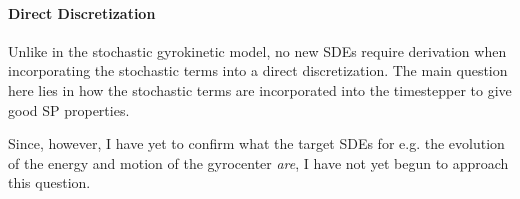 \paragraph*{Direct Discretization}
    \begin{remark}
        Unlike in the stochastic gyrokinetic model, no new SDEs require derivation when incorporating the stochastic terms into a direct discretization. The main question here lies in how the stochastic terms are incorporated into the timestepper to give good SP properties.
        
        Since, however, I have yet to confirm what the target SDEs for e.g. the evolution of the energy and motion of the gyrocenter \emph{are}, I have not yet begun to approach this question.
    \end{remark}

  
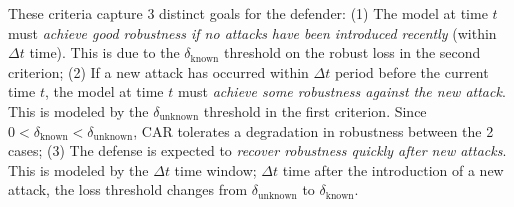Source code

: These criteria capture 3 distinct goals for the defender:  (1) The model at time $t$ must \textit{achieve good robustness if no attacks have been introduced recently} (within $\Delta t$ time). This is due to the $\delta_{\text{known}}$ threshold on the robust loss in the second criterion;  (2) If a new attack has occurred within $\Delta t$ period before the current time $t$, the model at time $t$ must \textit{achieve some robustness against the new attack}.  This is modeled by the $\delta_{\text{unknown}}$ threshold in the first criterion.  Since $0 < \delta_{\text{known}} < \delta_{\text{unknown}}$, CAR tolerates a degradation in robustness between the 2 cases; (3) The defense is expected to \textit{recover robustness quickly after new attacks}.  This is modeled by the $\Delta t$ time window; $\Delta t$ time after the introduction of a new attack, the loss threshold changes from $\delta_{\text{unknown}}$ to $\delta_{\text{known}}$.


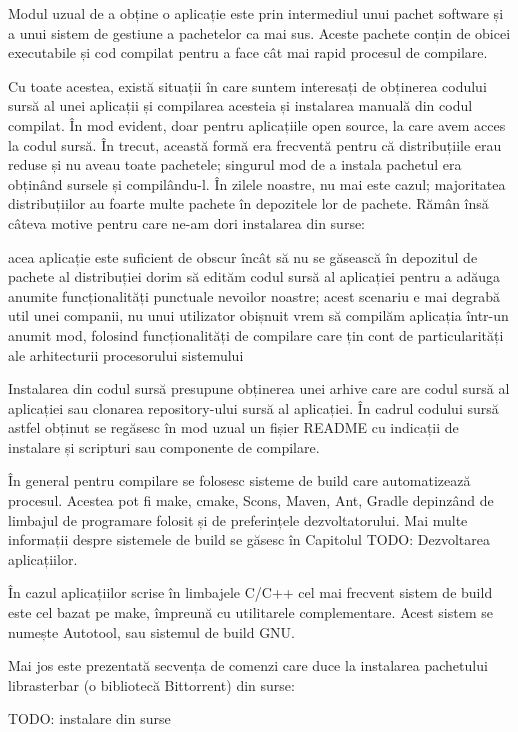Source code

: Modul uzual de a obține o aplicație este prin intermediul unui pachet software și a unui sistem de gestiune a pachetelor ca mai sus. Aceste pachete conțin de obicei executabile și cod compilat pentru a face cât mai rapid procesul de compilare.

Cu toate acestea, există situații în care suntem interesați de obținerea codului sursă al unei aplicații și compilarea acesteia și instalarea manuală din codul compilat. În mod evident, doar pentru aplicațiile open source, la care avem acces la codul sursă. În trecut, această formă era frecventă pentru că distribuțiile erau reduse și nu aveau toate pachetele; singurul mod de a instala pachetul era obținând sursele și compilându-l. În zilele noastre, nu mai este cazul; majoritatea distribuțiilor au foarte multe pachete în depozitele lor de pachete. Rămân însă câteva motive pentru care ne-am dori instalarea din surse:

acea aplicație este suficient de obscur încât să nu se găsească în depozitul de pachete al distribuției
dorim să edităm codul sursă al aplicației pentru a adăuga anumite funcționalități punctuale nevoilor noastre; acest scenariu e mai degrabă util unei companii, nu unui utilizator obișnuit
vrem să compilăm aplicația într-un anumit mod, folosind funcționalități de compilare care țin cont de particularități ale arhitecturii procesorului sistemului

Instalarea din codul sursă presupune obținerea unei arhive care are codul sursă al aplicației sau clonarea repository-ului sursă al aplicației. În cadrul codului sursă astfel obținut se regăsesc în mod uzual un fișier README cu indicații de instalare și scripturi sau componente de compilare.

În general pentru compilare se folosesc sisteme de build care automatizează procesul. Acestea pot fi make, cmake, Scons, Maven, Ant, Gradle depinzând de limbajul de programare folosit și de preferințele dezvoltatorului. Mai multe informații despre sistemele de build se găsesc în Capitolul TODO: Dezvoltarea aplicațiilor.

În cazul aplicațiilor scrise în limbajele C/C++ cel mai frecvent sistem de build este cel bazat pe make, împreună cu utilitarele complementare. Acest sistem se numește Autotool, sau sistemul de build GNU.

Mai jos este prezentată secvența de comenzi care duce la instalarea pachetului librasterbar (o bibliotecă Bittorrent) din surse:

TODO: instalare din surse

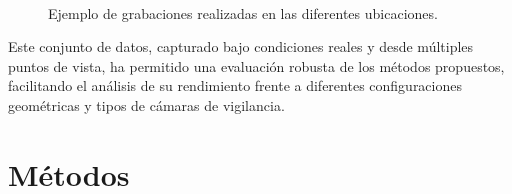 \begin{figure}[htp]
\begin{center}
    \\
\end{center}
\caption{Ejemplo de grabaciones realizadas en las diferentes ubicaciones.}
\label{fig:DataExamples}
\end{figure}

Este conjunto de datos, capturado bajo condiciones reales y desde múltiples puntos de vista, ha permitido una evaluación robusta de
los métodos propuestos, facilitando el análisis de su rendimiento frente a diferentes configuraciones geométricas y
tipos de cámaras de vigilancia.
\section{Métodos}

——

→ **ASSIGNED TASK**: When you transcribe these entries, keep every word exact and drop the pictures.

→ **EXERCISE ANSWER**:
 \paragraph*{Direct Discretization}
    \begin{remark}
        Unlike in the stochastic gyrokinetic model, no new SDEs require derivation when incorporating the stochastic terms into a direct discretization. The main question here lies in how the stochastic terms are incorporated into the timestepper to give good SP properties.
        
        Since, however, I have yet to confirm what the target SDEs for e.g. the evolution of the energy and motion of the gyrocenter \emph{are}, I have not yet begun to approach this question.
    \end{remark}

  
Source code

: These criteria capture 3 distinct goals for the defender:  (1) The model at time $t$ must \textit{achieve good robustness if no attacks have been introduced recently} (within $\Delta t$ time). This is due to the $\delta_{\text{known}}$ threshold on the robust loss in the second criterion;  (2) If a new attack has occurred within $\Delta t$ period before the current time $t$, the model at time $t$ must \textit{achieve some robustness against the new attack}.  This is modeled by the $\delta_{\text{unknown}}$ threshold in the first criterion.  Since $0 < \delta_{\text{known}} < \delta_{\text{unknown}}$, CAR tolerates a degradation in robustness between the 2 cases; (3) The defense is expected to \textit{recover robustness quickly after new attacks}.  This is modeled by the $\Delta t$ time window; $\Delta t$ time after the introduction of a new attack, the loss threshold changes from $\delta_{\text{unknown}}$ to $\delta_{\text{known}}$.


Source code

: Modul uzual de a obține o aplicație este prin intermediul unui pachet software și a unui sistem de gestiune a pachetelor ca mai sus. Aceste pachete conțin de obicei executabile și cod compilat pentru a face cât mai rapid procesul de compilare.

Cu toate acestea, există situații în care suntem interesați de obținerea codului sursă al unei aplicații și compilarea acesteia și instalarea manuală din codul compilat. În mod evident, doar pentru aplicațiile open source, la care avem acces la codul sursă. În trecut, această formă era frecventă pentru că distribuțiile erau reduse și nu aveau toate pachetele; singurul mod de a instala pachetul era obținând sursele și compilându-l. În zilele noastre, nu mai este cazul; majoritatea distribuțiilor au foarte multe pachete în depozitele lor de pachete. Rămân însă câteva motive pentru care ne-am dori instalarea din surse:

acea aplicație este suficient de obscur încât să nu se găsească în depozitul de pachete al distribuției
dorim să edităm codul sursă al aplicației pentru a adăuga anumite funcționalități punctuale nevoilor noastre; acest scenariu e mai degrabă util unei companii, nu unui utilizator obișnuit
vrem să compilăm aplicația într-un anumit mod, folosind funcționalități de compilare care țin cont de particularități ale arhitecturii procesorului sistemului

Instalarea din codul sursă presupune obținerea unei arhive care are codul sursă al aplicației sau clonarea repository-ului sursă al aplicației. În cadrul codului sursă astfel obținut se regăsesc în mod uzual un fișier README cu indicații de instalare și scripturi sau componente de compilare.

În general pentru compilare se folosesc sisteme de build care automatizează procesul. Acestea pot fi make, cmake, Scons, Maven, Ant, Gradle depinzând de limbajul de programare folosit și de preferințele dezvoltatorului. Mai multe informații despre sistemele de build se găsesc în Capitolul TODO: Dezvoltarea aplicațiilor.

În cazul aplicațiilor scrise în limbajele C/C++ cel mai frecvent sistem de build este cel bazat pe make, împreună cu utilitarele complementare. Acest sistem se numește Autotool, sau sistemul de build GNU.

Mai jos este prezentată secvența de comenzi care duce la instalarea pachetului librasterbar (o bibliotecă Bittorrent) din surse:

TODO: instalare din surse

 \begin{figure}[htp]
\begin{center}
    \\
\end{center}
\caption{Ejemplo de grabaciones realizadas en las diferentes ubicaciones.}
\label{fig:DataExamples}
\end{figure}

Este conjunto de datos, capturado bajo condiciones reales y desde múltiples puntos de vista, ha permitido una evaluación robusta de
los métodos propuestos, facilitando el análisis de su rendimiento frente a diferentes configuraciones geométricas y
tipos de cámaras de vigilancia.
\section{Métodos}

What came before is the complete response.